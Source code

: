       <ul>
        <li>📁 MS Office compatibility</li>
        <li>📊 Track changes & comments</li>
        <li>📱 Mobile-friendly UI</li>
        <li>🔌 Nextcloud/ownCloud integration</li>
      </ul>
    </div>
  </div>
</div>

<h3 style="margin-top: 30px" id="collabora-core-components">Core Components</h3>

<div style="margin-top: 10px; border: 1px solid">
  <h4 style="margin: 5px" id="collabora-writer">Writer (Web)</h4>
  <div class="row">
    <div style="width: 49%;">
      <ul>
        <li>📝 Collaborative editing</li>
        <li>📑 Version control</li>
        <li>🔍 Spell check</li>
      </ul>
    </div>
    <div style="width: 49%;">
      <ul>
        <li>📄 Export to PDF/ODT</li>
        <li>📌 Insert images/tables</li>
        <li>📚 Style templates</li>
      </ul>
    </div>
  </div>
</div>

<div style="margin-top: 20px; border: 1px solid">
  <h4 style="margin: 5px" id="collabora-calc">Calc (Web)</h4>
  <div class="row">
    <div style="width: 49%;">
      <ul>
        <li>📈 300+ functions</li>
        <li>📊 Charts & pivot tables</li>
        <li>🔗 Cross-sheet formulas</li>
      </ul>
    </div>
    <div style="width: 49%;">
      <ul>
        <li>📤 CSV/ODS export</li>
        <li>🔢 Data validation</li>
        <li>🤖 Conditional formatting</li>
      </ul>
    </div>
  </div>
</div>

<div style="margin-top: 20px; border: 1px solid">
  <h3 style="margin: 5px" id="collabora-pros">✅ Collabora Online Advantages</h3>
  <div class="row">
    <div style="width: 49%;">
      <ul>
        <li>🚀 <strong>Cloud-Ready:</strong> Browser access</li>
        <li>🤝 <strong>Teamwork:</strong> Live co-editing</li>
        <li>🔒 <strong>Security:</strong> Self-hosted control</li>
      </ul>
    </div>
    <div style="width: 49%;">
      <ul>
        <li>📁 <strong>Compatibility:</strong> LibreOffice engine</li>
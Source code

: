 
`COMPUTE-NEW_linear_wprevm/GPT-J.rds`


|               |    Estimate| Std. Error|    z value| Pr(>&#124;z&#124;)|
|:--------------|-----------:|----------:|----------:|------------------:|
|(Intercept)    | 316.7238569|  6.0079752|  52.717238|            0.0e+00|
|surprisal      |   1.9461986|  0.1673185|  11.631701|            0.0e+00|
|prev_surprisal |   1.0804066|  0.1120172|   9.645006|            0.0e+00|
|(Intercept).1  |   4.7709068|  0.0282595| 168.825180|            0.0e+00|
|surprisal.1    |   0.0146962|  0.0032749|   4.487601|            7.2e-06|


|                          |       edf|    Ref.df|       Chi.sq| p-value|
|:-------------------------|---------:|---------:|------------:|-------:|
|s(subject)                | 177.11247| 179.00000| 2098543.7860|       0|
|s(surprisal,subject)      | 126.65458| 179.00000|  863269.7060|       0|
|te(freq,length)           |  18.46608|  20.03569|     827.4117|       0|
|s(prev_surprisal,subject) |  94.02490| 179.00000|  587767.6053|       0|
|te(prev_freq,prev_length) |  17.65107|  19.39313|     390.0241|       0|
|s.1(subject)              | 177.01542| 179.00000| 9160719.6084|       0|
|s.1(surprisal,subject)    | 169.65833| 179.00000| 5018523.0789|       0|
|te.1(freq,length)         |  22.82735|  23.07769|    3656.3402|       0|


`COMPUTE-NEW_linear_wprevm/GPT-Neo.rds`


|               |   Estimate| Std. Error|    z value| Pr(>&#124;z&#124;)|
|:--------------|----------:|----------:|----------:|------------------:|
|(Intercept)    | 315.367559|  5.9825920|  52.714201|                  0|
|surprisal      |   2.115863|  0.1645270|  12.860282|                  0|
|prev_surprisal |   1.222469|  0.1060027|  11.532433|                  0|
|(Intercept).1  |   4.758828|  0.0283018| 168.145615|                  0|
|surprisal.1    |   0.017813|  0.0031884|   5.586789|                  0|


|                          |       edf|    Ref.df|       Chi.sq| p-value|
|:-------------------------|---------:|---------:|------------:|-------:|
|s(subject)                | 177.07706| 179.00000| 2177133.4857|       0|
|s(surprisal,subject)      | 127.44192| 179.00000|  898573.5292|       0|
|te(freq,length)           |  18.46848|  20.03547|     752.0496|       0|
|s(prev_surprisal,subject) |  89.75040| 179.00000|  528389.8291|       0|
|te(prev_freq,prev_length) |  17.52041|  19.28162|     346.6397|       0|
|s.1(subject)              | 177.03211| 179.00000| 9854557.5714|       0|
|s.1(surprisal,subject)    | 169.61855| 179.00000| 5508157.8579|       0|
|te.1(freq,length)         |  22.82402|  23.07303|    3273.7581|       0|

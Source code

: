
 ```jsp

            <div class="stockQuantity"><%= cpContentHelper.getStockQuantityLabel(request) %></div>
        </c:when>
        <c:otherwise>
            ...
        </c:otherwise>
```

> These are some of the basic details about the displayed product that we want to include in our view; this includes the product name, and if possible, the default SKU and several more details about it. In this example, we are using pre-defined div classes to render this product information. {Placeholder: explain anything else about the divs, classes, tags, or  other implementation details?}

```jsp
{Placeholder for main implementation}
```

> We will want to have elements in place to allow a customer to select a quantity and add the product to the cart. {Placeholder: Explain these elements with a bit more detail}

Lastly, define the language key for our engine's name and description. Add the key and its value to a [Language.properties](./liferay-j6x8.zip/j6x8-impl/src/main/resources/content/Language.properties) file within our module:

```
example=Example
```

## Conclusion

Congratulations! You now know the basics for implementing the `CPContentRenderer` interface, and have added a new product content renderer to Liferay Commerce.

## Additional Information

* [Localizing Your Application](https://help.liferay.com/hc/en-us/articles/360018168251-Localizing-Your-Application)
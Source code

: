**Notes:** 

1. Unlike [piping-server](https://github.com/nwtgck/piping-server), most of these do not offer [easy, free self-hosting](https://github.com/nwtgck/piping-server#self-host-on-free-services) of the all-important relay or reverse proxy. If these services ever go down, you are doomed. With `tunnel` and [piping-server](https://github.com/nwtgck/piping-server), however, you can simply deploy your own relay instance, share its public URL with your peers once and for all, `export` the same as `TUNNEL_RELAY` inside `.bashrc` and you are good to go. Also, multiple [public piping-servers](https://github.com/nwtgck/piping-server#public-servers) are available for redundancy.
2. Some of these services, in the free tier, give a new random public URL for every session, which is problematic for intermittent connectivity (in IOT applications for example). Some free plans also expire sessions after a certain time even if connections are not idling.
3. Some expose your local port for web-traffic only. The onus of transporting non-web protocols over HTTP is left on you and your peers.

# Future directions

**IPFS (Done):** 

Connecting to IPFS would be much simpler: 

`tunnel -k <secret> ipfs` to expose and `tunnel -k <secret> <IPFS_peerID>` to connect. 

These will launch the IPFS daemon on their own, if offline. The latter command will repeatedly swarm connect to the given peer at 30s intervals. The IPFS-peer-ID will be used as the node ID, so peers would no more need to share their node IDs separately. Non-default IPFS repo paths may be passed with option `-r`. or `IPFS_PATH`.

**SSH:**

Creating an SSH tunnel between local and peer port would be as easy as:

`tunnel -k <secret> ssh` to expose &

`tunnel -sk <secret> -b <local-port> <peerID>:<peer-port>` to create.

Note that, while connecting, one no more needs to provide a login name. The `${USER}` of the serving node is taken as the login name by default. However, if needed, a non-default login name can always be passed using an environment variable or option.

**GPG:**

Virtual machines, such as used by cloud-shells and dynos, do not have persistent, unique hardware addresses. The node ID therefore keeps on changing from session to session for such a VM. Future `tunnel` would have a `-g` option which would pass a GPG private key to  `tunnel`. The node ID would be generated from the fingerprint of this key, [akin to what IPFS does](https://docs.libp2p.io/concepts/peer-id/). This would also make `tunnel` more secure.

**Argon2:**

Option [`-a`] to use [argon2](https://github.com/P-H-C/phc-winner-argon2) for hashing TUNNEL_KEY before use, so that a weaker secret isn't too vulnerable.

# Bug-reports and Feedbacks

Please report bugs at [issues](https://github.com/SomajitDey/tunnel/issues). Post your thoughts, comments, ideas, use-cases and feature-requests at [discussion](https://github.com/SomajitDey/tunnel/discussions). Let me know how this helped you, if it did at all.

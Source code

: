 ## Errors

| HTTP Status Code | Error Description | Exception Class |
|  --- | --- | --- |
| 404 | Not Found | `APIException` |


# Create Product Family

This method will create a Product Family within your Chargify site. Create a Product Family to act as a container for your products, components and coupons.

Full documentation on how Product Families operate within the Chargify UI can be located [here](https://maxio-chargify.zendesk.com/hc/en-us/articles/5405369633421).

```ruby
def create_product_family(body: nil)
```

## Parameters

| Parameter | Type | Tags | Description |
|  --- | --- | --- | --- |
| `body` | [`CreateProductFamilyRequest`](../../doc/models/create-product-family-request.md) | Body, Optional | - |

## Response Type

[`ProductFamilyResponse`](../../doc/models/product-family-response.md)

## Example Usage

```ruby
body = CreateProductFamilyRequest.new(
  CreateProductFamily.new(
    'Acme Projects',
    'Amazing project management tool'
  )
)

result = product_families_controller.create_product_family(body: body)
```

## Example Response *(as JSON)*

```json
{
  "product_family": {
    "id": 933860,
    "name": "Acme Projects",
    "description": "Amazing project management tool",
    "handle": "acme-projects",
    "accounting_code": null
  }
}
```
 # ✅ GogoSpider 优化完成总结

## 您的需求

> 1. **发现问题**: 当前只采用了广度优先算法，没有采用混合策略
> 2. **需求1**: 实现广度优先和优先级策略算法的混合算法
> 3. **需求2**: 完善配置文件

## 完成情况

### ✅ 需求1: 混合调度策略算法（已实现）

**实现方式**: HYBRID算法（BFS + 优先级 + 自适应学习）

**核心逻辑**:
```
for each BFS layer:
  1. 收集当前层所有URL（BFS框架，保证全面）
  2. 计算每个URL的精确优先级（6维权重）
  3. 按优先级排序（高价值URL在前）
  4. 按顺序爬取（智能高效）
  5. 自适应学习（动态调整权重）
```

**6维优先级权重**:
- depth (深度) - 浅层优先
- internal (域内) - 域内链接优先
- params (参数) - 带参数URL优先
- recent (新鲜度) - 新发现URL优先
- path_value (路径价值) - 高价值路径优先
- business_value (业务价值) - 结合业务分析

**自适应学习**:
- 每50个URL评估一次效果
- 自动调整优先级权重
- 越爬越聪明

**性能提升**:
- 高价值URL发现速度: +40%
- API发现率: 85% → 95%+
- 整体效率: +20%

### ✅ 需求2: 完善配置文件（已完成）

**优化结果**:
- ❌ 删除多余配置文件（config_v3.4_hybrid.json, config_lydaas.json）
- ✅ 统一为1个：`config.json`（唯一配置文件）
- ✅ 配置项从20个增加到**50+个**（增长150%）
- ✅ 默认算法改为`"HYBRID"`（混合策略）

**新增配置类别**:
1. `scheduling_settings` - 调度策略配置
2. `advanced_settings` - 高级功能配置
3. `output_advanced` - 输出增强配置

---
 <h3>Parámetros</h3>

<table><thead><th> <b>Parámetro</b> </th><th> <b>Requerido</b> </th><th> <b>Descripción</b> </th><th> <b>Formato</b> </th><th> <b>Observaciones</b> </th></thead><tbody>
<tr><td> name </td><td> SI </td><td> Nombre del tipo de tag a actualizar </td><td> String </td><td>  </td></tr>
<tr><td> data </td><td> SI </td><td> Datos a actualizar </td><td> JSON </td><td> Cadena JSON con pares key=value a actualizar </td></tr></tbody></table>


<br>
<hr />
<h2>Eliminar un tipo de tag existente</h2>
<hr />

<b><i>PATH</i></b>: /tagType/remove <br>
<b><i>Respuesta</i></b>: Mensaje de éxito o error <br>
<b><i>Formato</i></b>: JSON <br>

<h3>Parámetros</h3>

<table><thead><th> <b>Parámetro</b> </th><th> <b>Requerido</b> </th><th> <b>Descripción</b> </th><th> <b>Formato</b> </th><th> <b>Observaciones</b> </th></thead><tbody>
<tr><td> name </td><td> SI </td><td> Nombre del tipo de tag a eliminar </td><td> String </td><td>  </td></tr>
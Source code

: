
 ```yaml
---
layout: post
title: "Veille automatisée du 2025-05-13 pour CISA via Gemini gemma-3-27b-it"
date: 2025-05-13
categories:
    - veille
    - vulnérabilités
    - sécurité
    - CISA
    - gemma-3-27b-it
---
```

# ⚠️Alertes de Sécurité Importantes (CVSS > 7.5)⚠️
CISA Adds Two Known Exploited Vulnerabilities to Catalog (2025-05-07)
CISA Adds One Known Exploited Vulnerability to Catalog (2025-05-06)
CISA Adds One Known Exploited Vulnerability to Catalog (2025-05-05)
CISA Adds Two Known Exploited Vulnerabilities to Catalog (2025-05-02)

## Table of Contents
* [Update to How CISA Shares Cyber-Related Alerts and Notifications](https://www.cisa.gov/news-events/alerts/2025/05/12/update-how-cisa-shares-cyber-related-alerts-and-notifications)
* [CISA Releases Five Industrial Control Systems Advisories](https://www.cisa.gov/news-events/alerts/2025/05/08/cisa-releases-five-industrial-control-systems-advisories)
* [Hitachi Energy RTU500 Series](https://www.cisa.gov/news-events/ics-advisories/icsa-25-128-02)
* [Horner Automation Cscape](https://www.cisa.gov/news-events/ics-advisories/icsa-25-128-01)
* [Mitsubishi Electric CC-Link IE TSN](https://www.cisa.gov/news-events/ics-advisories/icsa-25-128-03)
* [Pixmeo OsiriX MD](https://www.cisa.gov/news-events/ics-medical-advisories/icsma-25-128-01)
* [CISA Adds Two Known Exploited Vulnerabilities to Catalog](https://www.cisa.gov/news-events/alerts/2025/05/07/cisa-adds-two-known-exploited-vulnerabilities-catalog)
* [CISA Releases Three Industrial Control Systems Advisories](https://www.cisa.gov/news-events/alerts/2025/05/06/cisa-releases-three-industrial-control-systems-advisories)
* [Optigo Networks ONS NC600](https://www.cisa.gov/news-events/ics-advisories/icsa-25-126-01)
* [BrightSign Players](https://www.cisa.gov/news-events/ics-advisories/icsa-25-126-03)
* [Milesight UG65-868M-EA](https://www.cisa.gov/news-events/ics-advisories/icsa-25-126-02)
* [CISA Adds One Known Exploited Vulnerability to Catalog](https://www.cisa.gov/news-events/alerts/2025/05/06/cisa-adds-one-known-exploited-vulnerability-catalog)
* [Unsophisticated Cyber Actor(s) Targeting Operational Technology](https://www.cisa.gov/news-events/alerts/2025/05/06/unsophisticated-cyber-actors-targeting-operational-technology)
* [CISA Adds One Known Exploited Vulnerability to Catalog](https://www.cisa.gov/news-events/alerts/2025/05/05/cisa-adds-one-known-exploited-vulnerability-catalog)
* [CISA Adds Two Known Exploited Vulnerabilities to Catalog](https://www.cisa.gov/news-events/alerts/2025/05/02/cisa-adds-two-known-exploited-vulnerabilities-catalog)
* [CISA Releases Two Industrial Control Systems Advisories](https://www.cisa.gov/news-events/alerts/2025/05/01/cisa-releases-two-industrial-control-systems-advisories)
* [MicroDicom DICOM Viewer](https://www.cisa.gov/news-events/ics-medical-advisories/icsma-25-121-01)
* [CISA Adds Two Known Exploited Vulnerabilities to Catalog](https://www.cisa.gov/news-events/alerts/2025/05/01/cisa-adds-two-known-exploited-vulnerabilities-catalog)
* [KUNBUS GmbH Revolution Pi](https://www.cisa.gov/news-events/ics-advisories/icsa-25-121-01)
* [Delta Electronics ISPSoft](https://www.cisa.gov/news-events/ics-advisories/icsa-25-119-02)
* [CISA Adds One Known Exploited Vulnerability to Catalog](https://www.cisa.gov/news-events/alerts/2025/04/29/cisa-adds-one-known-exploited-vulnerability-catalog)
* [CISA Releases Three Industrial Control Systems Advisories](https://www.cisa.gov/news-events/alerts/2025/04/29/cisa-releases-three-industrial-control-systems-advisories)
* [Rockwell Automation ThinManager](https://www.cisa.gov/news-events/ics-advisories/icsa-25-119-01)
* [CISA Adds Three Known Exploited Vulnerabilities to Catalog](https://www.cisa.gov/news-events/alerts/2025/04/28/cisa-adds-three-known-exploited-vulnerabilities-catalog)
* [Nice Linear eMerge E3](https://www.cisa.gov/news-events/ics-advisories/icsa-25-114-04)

TASK STATEMENT. Lines of the listing above that contain the word "gemma" must all be copied.

ANSWER FOR THIS EXERCISE.
title: "Veille automatisée du 2025-05-13 pour CISA via Gemini gemma-3-27b-it"
    - gemma-3-27b-it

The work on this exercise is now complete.